BEGIN

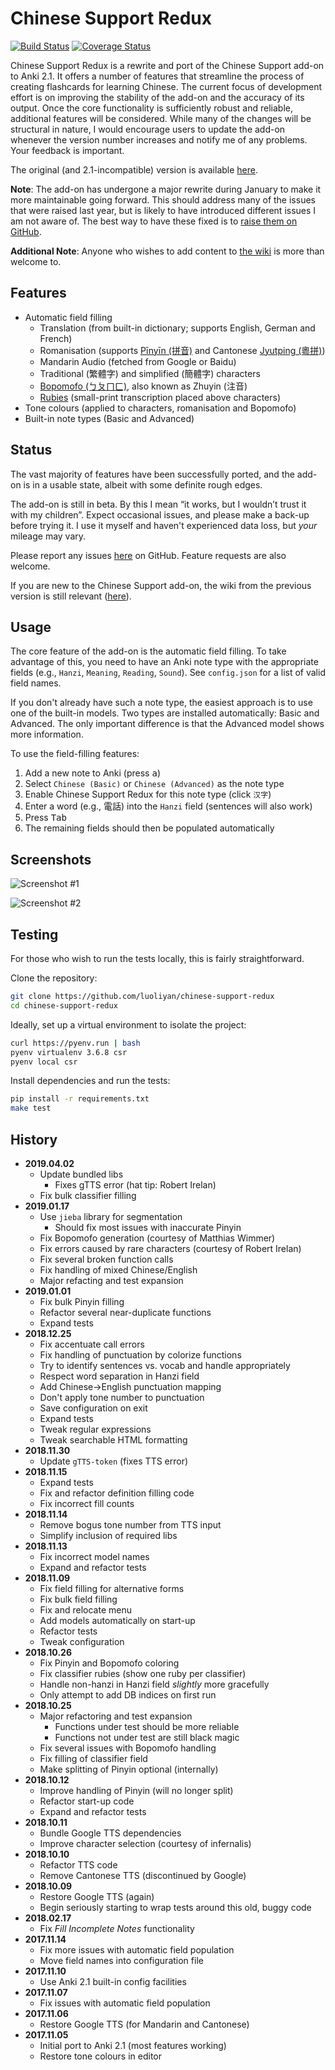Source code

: # Chinese Support Redux

[![Build Status](https://travis-ci.org/luoliyan/chinese-support-redux.svg?branch=master)](https://travis-ci.org/luoliyan/chinese-support-redux) [![Coverage Status](https://coveralls.io/repos/github/luoliyan/chinese-support-redux/badge.svg?branch=master)](https://coveralls.io/github/luoliyan/chinese-support-redux?branch=master)

Chinese Support Redux is a rewrite and port of the Chinese Support add-on to Anki 2.1. It offers a number of features that streamline the process of creating flashcards for learning Chinese. The current focus of development effort is on improving the stability of the add-on and the accuracy of its output. Once the core functionality is sufficiently robust and reliable, additional features will be considered. While many of the changes will be structural in nature, I would encourage users to update the add-on whenever the version number increases and notify me of any problems. Your feedback is important.

The original (and 2.1-incompatible) version is available [here](https://github.com/ttempe/chinese-support-addon).

**Note**: The add-on has undergone a major rewrite during January to make it more maintainable going forward. This should address many of the issues that were raised last year, but is likely to have introduced different issues I am not aware of. The best way to have these fixed is to [raise them on GitHub](https://github.com/luoliyan/chinese-support-redux/issues).

**Additional Note**: Anyone who wishes to add content to [the wiki](https://github.com/luoliyan/chinese-support-redux/wiki) is more than welcome to.


## Features

- Automatic field filling
  - Translation (from built-in dictionary; supports English, German and French)
  - Romanisation (supports [Pīnyīn (拼音)](https://en.wikipedia.org/wiki/Pinyin) and Cantonese [Jyutping (粵拼)](https://en.wikipedia.org/wiki/Jyutping))
  - Mandarin Audio (fetched from Google or Baidu)
  - Traditional (繁體字) and simplified (簡體字) characters
  - [Bopomofo (ㄅㄆㄇㄈ)](https://en.wikipedia.org/wiki/Bopomofo), also known as Zhuyin (注音)
  - [Rubies](https://www.w3schools.com/tags/tag_ruby.asp) (small-print transcription placed above characters)
- Tone colours (applied to characters, romanisation and Bopomofo)
- Built-in note types (Basic and Advanced)

## Status

The vast majority of features have been successfully ported, and the add-on is in a usable state, albeit with some definite rough edges.

The add-on is still in beta. By this I mean “it works, but I wouldn’t trust it with my children”. Expect occasional issues, and please make a back-up before trying it. I use it myself and haven't experienced data loss, but _your_ mileage may vary.

Please report any issues [here](https://github.com/luoliyan/chinese-support-redux/issues) on GitHub. Feature requests are also welcome.

If you are new to the Chinese Support add-on, the wiki from the previous version is still relevant ([here](https://github.com/ttempe/chinese-support-addon/wiki)).

## Usage

The core feature of the add-on is the automatic field filling. To take advantage of this, you need to have an Anki note type with the appropriate fields (e.g., `Hanzi`, `Meaning`, `Reading`, `Sound`). See `config.json` for a list of valid field names.

If you don't already have such a note type, the easiest approach is to use one of the built-in models. Two types are installed automatically: Basic and Advanced. The only important difference is that the Advanced model shows more information.

To use the field-filling features:

1. Add a new note to Anki (press <kbd>a</kbd>)
2. Select `Chinese (Basic)` or `Chinese (Advanced)` as the note type
3. Enable Chinese Support Redux for this note type (click `汉字`)
4. Enter a word (e.g., 電話) into the `Hanzi` field (sentences will also work)
5. Press <kbd>Tab</kbd>
6. The remaining fields should then be populated automatically

## Screenshots

![Screenshot #1](https://raw.githubusercontent.com/luoliyan/chinese-support/master/screenshots/add-card.png)

![Screenshot #2](https://raw.githubusercontent.com/luoliyan/chinese-support/master/screenshots/view-card.png)

## Testing

For those who wish to run the tests locally, this is fairly straightforward.

Clone the repository:

```sh
git clone https://github.com/luoliyan/chinese-support-redux
cd chinese-support-redux
```

Ideally, set up a virtual environment to isolate the project:

```sh
curl https://pyenv.run | bash
pyenv virtualenv 3.6.8 csr
pyenv local csr
```

Install dependencies and run the tests:

```sh
pip install -r requirements.txt
make test
```

## History

- **2019.04.02**
  - Update bundled libs
    - Fixes gTTS error (hat tip: Robert Irelan)
  - Fix bulk classifier filling
- **2019.01.17**
  - Use `jieba` library for segmentation
    - Should fix most issues with inaccurate Pinyin
  - Fix Bopomofo generation (courtesy of Matthias Wimmer)
  - Fix errors caused by rare characters (courtesy of Robert Irelan)
  - Fix several broken function calls
  - Fix handling of mixed Chinese/English
  - Major refacting and test expansion
- **2019.01.01**
  - Fix bulk Pinyin filling
  - Refactor several near-duplicate functions
  - Expand tests
- **2018.12.25**
  - Fix accentuate call errors
  - Fix handling of punctuation by colorize functions
  - Try to identify sentences vs. vocab and handle appropriately
  - Respect word separation in Hanzi field
  - Add Chinese→English punctuation mapping
  - Don't apply tone number to punctuation
  - Save configuration on exit
  - Expand tests
  - Tweak regular expressions
  - Tweak searchable HTML formatting
- **2018.11.30**
  - Update `gTTS-token` (fixes TTS error)
- **2018.11.15**
  - Expand tests
  - Fix and refactor definition filling code
  - Fix incorrect fill counts
- **2018.11.14**
  - Remove bogus tone number from TTS input
  - Simplify inclusion of required libs
- **2018.11.13**
  - Fix incorrect model names
  - Expand and refactor tests
- **2018.11.09**
  - Fix field filling for alternative forms
  - Fix bulk field filling
  - Fix and relocate menu
  - Add models automatically on start-up
  - Refactor tests
  - Tweak configuration
- **2018.10.26**
  - Fix Pinyin and Bopomofo coloring
  - Fix classifier rubies (show one ruby per classifier)
  - Handle non-hanzi in Hanzi field _slightly_ more gracefully
  - Only attempt to add DB indices on first run
- **2018.10.25**
  - Major refactoring and test expansion
    - Functions under test should be more reliable
    - Functions not under test are still black magic
  - Fix several issues with Bopomofo handling
  - Fix filling of classifier field
  - Make splitting of Pinyin optional (internally)
- **2018.10.12**
  - Improve handling of Pinyin (will no longer split)
  - Refactor start-up code
  - Expand and refactor tests
- **2018.10.11**
  - Bundle Google TTS dependencies
  - Improve character selection (courtesy of infernalis)
- **2018.10.10**
  - Refactor TTS code
  - Remove Cantonese TTS (discontinued by Google)
- **2018.10.09**
  - Restore Google TTS (again)
  - Begin seriously starting to wrap tests around this old, buggy code
- **2018.02.17**
  - Fix _Fill Incomplete Notes_ functionality
- **2017.11.14**
  - Fix more issues with automatic field population
  - Move field names into configuration file
- **2017.11.10**
  - Use Anki 2.1 built-in config facilities
- **2017.11.07**
  - Fix issues with automatic field population
- **2017.11.06**
  - Restore Google TTS (for Mandarin and Cantonese)
- **2017.11.05**
  - Initial port to Anki 2.1 (most features working)
  - Restore tone colours in editor
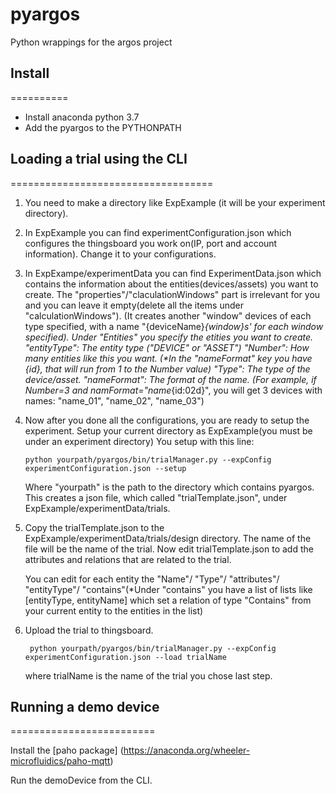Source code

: # pyargos
Python wrappings for the argos project

## Install 
==========

- Install anaconda python 3.7 
- Add the pyargos to the PYTHONPATH 


## Loading a trial using the CLI
===================================

1. You need to make a directory like ExpExample (it will be your experiment directory).

2. In ExpExample you can find experimentConfiguration.json which configures the thingsboard you work on(IP, port and account information).
   Change it to your configurations.

3. In ExpExampe/experimentData you can find ExperimentData.json which contains the information about the entities(devices/assets) you want to create.
   The "properties"/"claculationWindows" part is irrelevant for you and you can leave it empty(delete all the items under "calculationWindows"). (It creates another "window" devices of each type specified, with a name "{deviceName}_{window}s' for each window specified).
   Under "Entities" you specify the etities you want to create.
   "entityType": The entity type ("DEVICE" or "ASSET")
   "Number": How many entities like this you want. (*In the "nameFormat" key you have {id}, that will run from 1 to the Number value)
   "Type": The type of the device/asset.
   "nameFormat": The format of the name. (For example, if Number=3 and namFormat="name_{id:02d}", you will get 3 devices with names: "name_01", "name_02", "name_03")

4. Now after you done all the configurations, you are ready to setup the experiment.
   Setup your current directory as ExpExample(you must be under an experiment directory)
   You setup with this line: 
   ```
   python yourpath/pyargos/bin/trialManager.py --expConfig experimentConfiguration.json --setup
   ```
   Where "yourpath" is the path to the directory which contains pyargos. 
   This creates a json file, which called "trialTemplate.json", under ExpExample/experimentData/trials.

5. Copy the trialTemplate.json to the ExpExample/experimentData/trials/design directory.
   The name of the file will be the name of the trial. 
   Now edit trialTemplate.json to add the attributes and relations that are related to the trial. 
   
   You can edit for each entity the "Name"/ "Type"/ "attributes"/ "entityType"/ "contains"(*Under "contains" you have a list of lists like [entityType, entityName] which set a relation of type "Contains" from your current entity to the entities in the list)

6. Upload the trial to thingsboard.
   ```
    python yourpath/pyargos/bin/trialManager.py --expConfig experimentConfiguration.json --load trialName
   ```
   where trialName is the name of the trial you chose last step.

## Running a demo device 
=========================

Install the [paho package] (https://anaconda.org/wheeler-microfluidics/paho-mqtt)

Run the demoDevice from the CLI. 





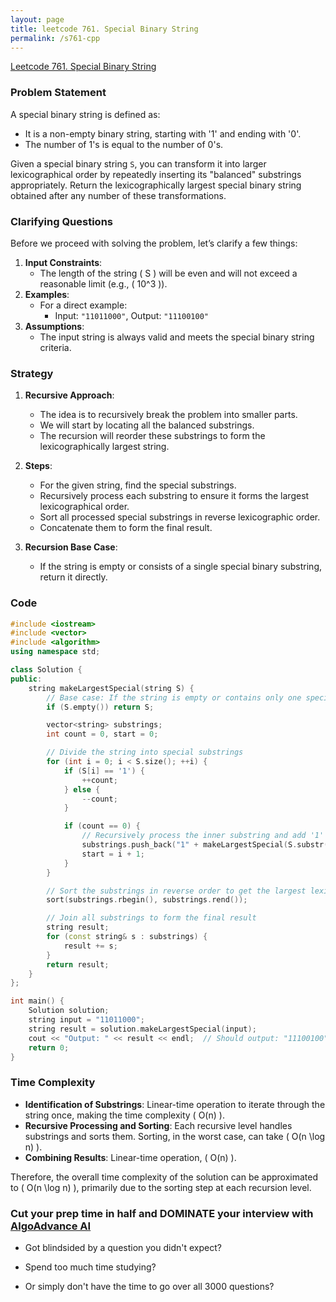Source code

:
 ```yaml
---
layout: page
title: leetcode 761. Special Binary String
permalink: /s761-cpp
---
```

[Leetcode 761. Special Binary String](https://algoadvance.github.io/algoadvance/l761)
### Problem Statement

A special binary string is defined as:
- It is a non-empty binary string, starting with '1' and ending with '0'.
- The number of 1's is equal to the number of 0's.

Given a special binary string `S`, you can transform it into larger lexicographical order by repeatedly inserting its "balanced" substrings appropriately. Return the lexicographically largest special binary string obtained after any number of these transformations.

### Clarifying Questions

Before we proceed with solving the problem, let’s clarify a few things:
1. **Input Constraints**:
   - The length of the string \( S \) will be even and will not exceed a reasonable limit (e.g., \( 10^3 \)).
2. **Examples**:
   - For a direct example:
     - Input: `"11011000"`, Output: `"11100100"`
3. **Assumptions**:
   - The input string is always valid and meets the special binary string criteria.

### Strategy

1. **Recursive Approach**:
   - The idea is to recursively break the problem into smaller parts.
   - We will start by locating all the balanced substrings.
   - The recursion will reorder these substrings to form the lexicographically largest string.
   
2. **Steps**:
   - For the given string, find the special substrings.
   - Recursively process each substring to ensure it forms the largest lexicographical order.
   - Sort all processed special substrings in reverse lexicographic order.
   - Concatenate them to form the final result.
   
3. **Recursion Base Case**:
   - If the string is empty or consists of a single special binary substring, return it directly.

### Code

```cpp
#include <iostream>
#include <vector>
#include <algorithm>
using namespace std;

class Solution {
public:
    string makeLargestSpecial(string S) {
        // Base case: If the string is empty or contains only one special substring
        if (S.empty()) return S;

        vector<string> substrings;
        int count = 0, start = 0;

        // Divide the string into special substrings
        for (int i = 0; i < S.size(); ++i) {
            if (S[i] == '1') {
                ++count;
            } else {
                --count;
            }

            if (count == 0) {
                // Recursively process the inner substring and add '1' at start and '0' at the end
                substrings.push_back("1" + makeLargestSpecial(S.substr(start + 1, i - start - 1)) + "0");
                start = i + 1;
            }
        }

        // Sort the substrings in reverse order to get the largest lexicographical order
        sort(substrings.rbegin(), substrings.rend());

        // Join all substrings to form the final result
        string result;
        for (const string& s : substrings) {
            result += s;
        }
        return result;
    }
};

int main() {
    Solution solution;
    string input = "11011000";
    string result = solution.makeLargestSpecial(input);
    cout << "Output: " << result << endl;  // Should output: "11100100"
    return 0;
}
```

### Time Complexity

- **Identification of Substrings**: Linear-time operation to iterate through the string once, making the time complexity \( O(n) \).
- **Recursive Processing and Sorting**: Each recursive level handles substrings and sorts them. Sorting, in the worst case, can take \( O(n \log n) \).
- **Combining Results**: Linear-time operation, \( O(n) \).

Therefore, the overall time complexity of the solution can be approximated to \( O(n \log n) \), primarily due to the sorting step at each recursion level.


### Cut your prep time in half and DOMINATE your interview with [AlgoAdvance AI](https://algoAdvance.com)

- Got blindsided by a question you didn't expect?

- Spend too much time studying?

- Or simply don't have the time to go over all 3000 questions?

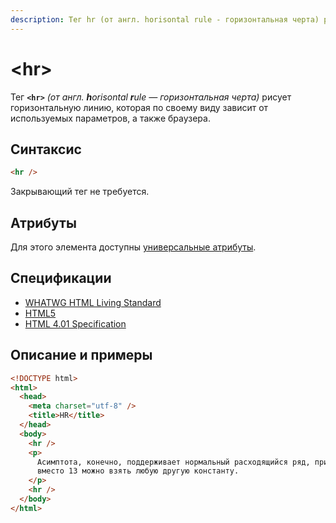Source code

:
 ```yaml
---
description: Тег hr (от англ. horisontal rule - горизонтальная черта) рисует горизонтальную линию
---
```


# &lt;hr&gt;

Тег **`<hr>`** _(от англ. **h**orisontal **r**ule — горизонтальная черта)_ рисует горизонтальную линию, которая по своему виду зависит от используемых параметров, а также браузера.

## Синтаксис

```html
<hr />
```

Закрывающий тег не требуется.

## Атрибуты

Для этого элемента доступны [универсальные атрибуты](uni-attr.md).

## Спецификации

- [WHATWG HTML Living Standard](https://html.spec.whatwg.org/multipage/semantics.html#the-hr-element)
- [HTML5](http://www.w3.org/TR/html5/grouping-content.html#the-hr-element)
- [HTML 4.01 Specification](http://www.w3.org/TR/html401/present/graphics.html#h-15.3)

## Описание и примеры

```html
<!DOCTYPE html>
<html>
  <head>
    <meta charset="utf-8" />
    <title>HR</title>
  </head>
  <body>
    <hr />
    <p>
      Асимптота, конечно, поддерживает нормальный расходящийся ряд, при этом,
      вместо 13 можно взять любую другую константу.
    </p>
    <hr />
  </body>
</html>
```

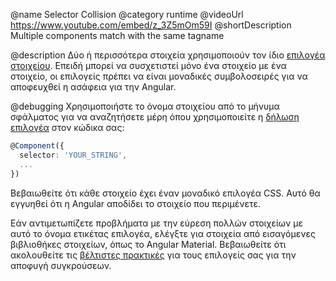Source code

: @name Selector Collision
@category runtime
@videoUrl https://www.youtube.com/embed/z_3Z5mOm59I
@shortDescription Multiple components match with the same tagname

@description
Δύο ή περισσότερα στοιχεία χρησιμοποιούν τον ίδιο [επιλογέα στοιχείου](guide/component-overview#specifying-a-components-css-selector). Επειδή μπορεί να συσχετιστεί μόνο ένα στοιχείο με ένα στοιχείο, οι επιλογείς πρέπει να είναι μοναδικές συμβολοσειρές για να αποφευχθεί η ασάφεια για την Angular.

@debugging
Χρησιμοποιήστε το όνομα στοιχείου από το μήνυμα σφάλματος για να αναζητήσετε μέρη όπου χρησιμοποιείτε η [δήλωση επιλογέα](guide/architecture-components) στον κώδικα σας:

```typescript
@Component({
  selector: 'YOUR_STRING',
  ...
})
```

Βεβαιωθείτε ότι κάθε στοιχείο έχει έναν μοναδικό επιλογέα CSS. Αυτό θα εγγυηθεί ότι η Angular αποδίδει το στοιχείο που περιμένετε.

Εάν αντιμετωπίζετε προβλήματα με την εύρεση πολλών στοιχείων με αυτό το όνομα ετικέτας επιλογέα, ελέγξτε για στοιχεία από εισαγόμενες βιβλιοθήκες στοιχείων, όπως το Angular Material. Βεβαιωθείτε ότι ακολουθείτε τις [βέλτιστες πρακτικές](guide/styleguide#component-selectors) για τους επιλογείς σας για την αποφυγή συγκρούσεων.
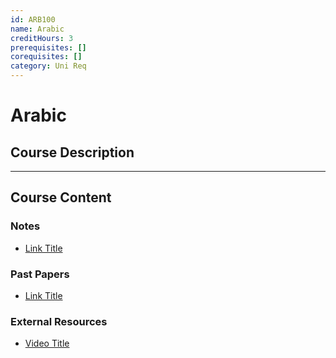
 ```yaml
---
id: ARB100
name: Arabic
creditHours: 3
prerequisites: []
corequisites: []
category: Uni Req
---
```


# Arabic

## Course Description
<Description>

---

## Course Content

### Notes
- [Link Title](https://link.com)

### Past Papers
- [Link Title](https://link.com)

### External Resources
- [Video Title](https://link.com)
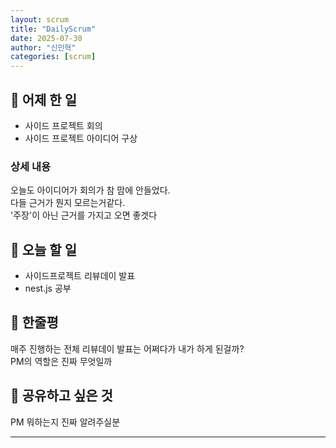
 ```yaml
---
layout: scrum
title: "DailyScrum"
date: 2025-07-30
author: "신민혁"
categories: [scrum]
---
```


## 📝 어제 한 일

- 사이드 프로젝트 회의
- 사이드 프로젝트 아이디어 구상

### 상세 내용
오늘도 아이디어가 회의가 참 맘에 안들었다.  
다들 근거가 뭔지 모르는거같다.  
'주장'이 아닌 근거를 가지고 오면 좋겟다


## 🎯 오늘 할 일

- 사이드프로젝트 리뷰데이 발표
- nest.js 공부

## 💭 한줄평

매주 진행하는 전체 리뷰데이 발표는 어쩌다가 내가 하게 된걸까?  
PM의 역할은 진짜 무엇일까


## 🔗 공유하고 싶은 것

PM 뭐하는지 진짜 알려주실분

---


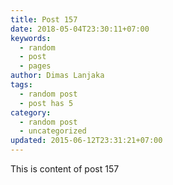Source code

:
 ```yaml
---
title: Post 157
date: 2018-05-04T23:30:11+07:00
keywords:
  - random
  - post
  - pages
author: Dimas Lanjaka
tags:
  - random post
  - post has 5
category:
  - random post
  - uncategorized
updated: 2015-06-12T23:31:21+07:00
---
```

This is content of post 157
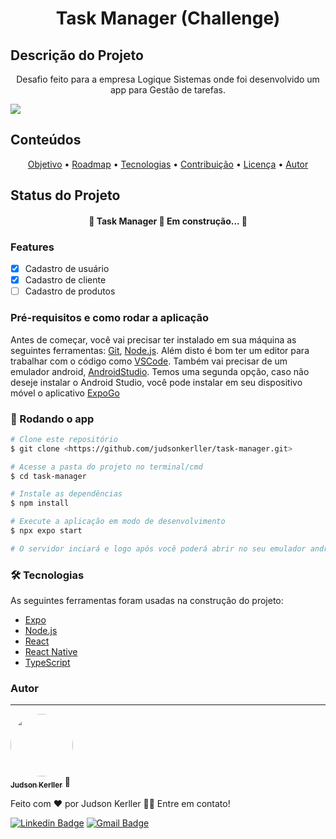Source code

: <h1 align="center">Task Manager (Challenge)</h1>

## Descrição do Projeto

<p align="center">Desafio feito para a empresa Logique Sistemas onde foi desenvolvido um app para Gestão de tarefas.</p>

<img src="https://img.shields.io/badge/app-task--manager-%233ddc84" />

## Conteúdos

<p align="center">
 <a href="#objetivo">Objetivo</a> •
 <a href="#roadmap">Roadmap</a> • 
 <a href="#tecnologias">Tecnologias</a> • 
 <a href="#contribuicao">Contribuição</a> • 
 <a href="#licenc-a">Licença</a> • 
 <a href="#autor">Autor</a>
</p>

## Status do Projeto

<h4 align="center"> 
	🚧  Task Manager 🚀 Em construção...  🚧
</h4>

### Features

- [x] Cadastro de usuário
- [x] Cadastro de cliente
- [ ] Cadastro de produtos

### Pré-requisitos e como rodar a aplicação

Antes de começar, você vai precisar ter instalado em sua máquina as seguintes ferramentas:
[Git](https://git-scm.com), [Node.js](https://nodejs.org/en/).
Além disto é bom ter um editor para trabalhar com o código como [VSCode](https://code.visualstudio.com/). Também vai precisar de um emulador android, [AndroidStudio](https://developer.android.com/studio). Temos uma segunda opção, caso não deseje instalar o Android Studio, você pode instalar em seu dispositivo móvel o aplicativo [ExpoGo](https://expo.dev/client)

### 🎲 Rodando o app

```bash
# Clone este repositório
$ git clone <https://github.com/judsonkerller/task-manager.git>

# Acesse a pasta do projeto no terminal/cmd
$ cd task-manager

# Instale as dependências
$ npm install

# Execute a aplicação em modo de desenvolvimento
$ npx expo start

# O servidor inciará e logo após você poderá abrir no seu emulador android direto pela sua máquina ou escaneiar o QrCode e visualizá-lo pelo seu celular.
```

### 🛠 Tecnologias

As seguintes ferramentas foram usadas na construção do projeto:

- [Expo](https://expo.io/)
- [Node.js](https://nodejs.org/en/)
- [React](https://pt-br.reactjs.org/)
- [React Native](https://reactnative.dev/)
- [TypeScript](https://www.typescriptlang.org/)

### Autor

---

<a id="about" href="https://t.me/judsonkerller">
 <img style="border-radius: 50%;" src="https://avatars.githubusercontent.com/u/44353658?v=4" width="100px;" alt=""/>
 <br />
 <sub><b>Judson Kerller</b></sub></a> <a>🚀</a>

Feito com ❤️ por Judson Kerller 👋🏽 Entre em contato!

[![Linkedin Badge](https://img.shields.io/badge/-Judson-blue?style=flat-square&logo=Linkedin&logoColor=white&link=https://www.linkedin.com/in/judsonkerller/)](https://www.linkedin.com/in/judsonkerller/)
[![Gmail Badge](https://img.shields.io/badge/-judsonkerller@gmail.com-c14438?style=flat-square&logo=Gmail&logoColor=white&link=mailto:judsonkerller@gmail.com)](mailto:judsonkerller@gmail.com)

END

_Work item_
Copy out, exactly and alone, the lines of the entries above between the ones holding "- Fix classifier" and "- Restore Google TTS (again)", inclusive.

_Your solution_
  - Fix classifier rubies (show one ruby per classifier)
  - Handle non-hanzi in Hanzi field _slightly_ more gracefully
  - Only attempt to add DB indices on first run
- **2018.10.25**
  - Major refactoring and test expansion
    - Functions under test should be more reliable
    - Functions not under test are still black magic
  - Fix several issues with Bopomofo handling
  - Fix filling of classifier field
  - Make splitting of Pinyin optional (internally)
- **2018.10.12**
  - Improve handling of Pinyin (will no longer split)
  - Refactor start-up code
  - Expand and refactor tests
- **2018.10.11**
  - Bundle Google TTS dependencies
  - Improve character selection (courtesy of infernalis)
- **2018.10.10**
  - Refactor TTS code
  - Remove Cantonese TTS (discontinued by Google)
- **2018.10.09**
  - Restore Google TTS (again)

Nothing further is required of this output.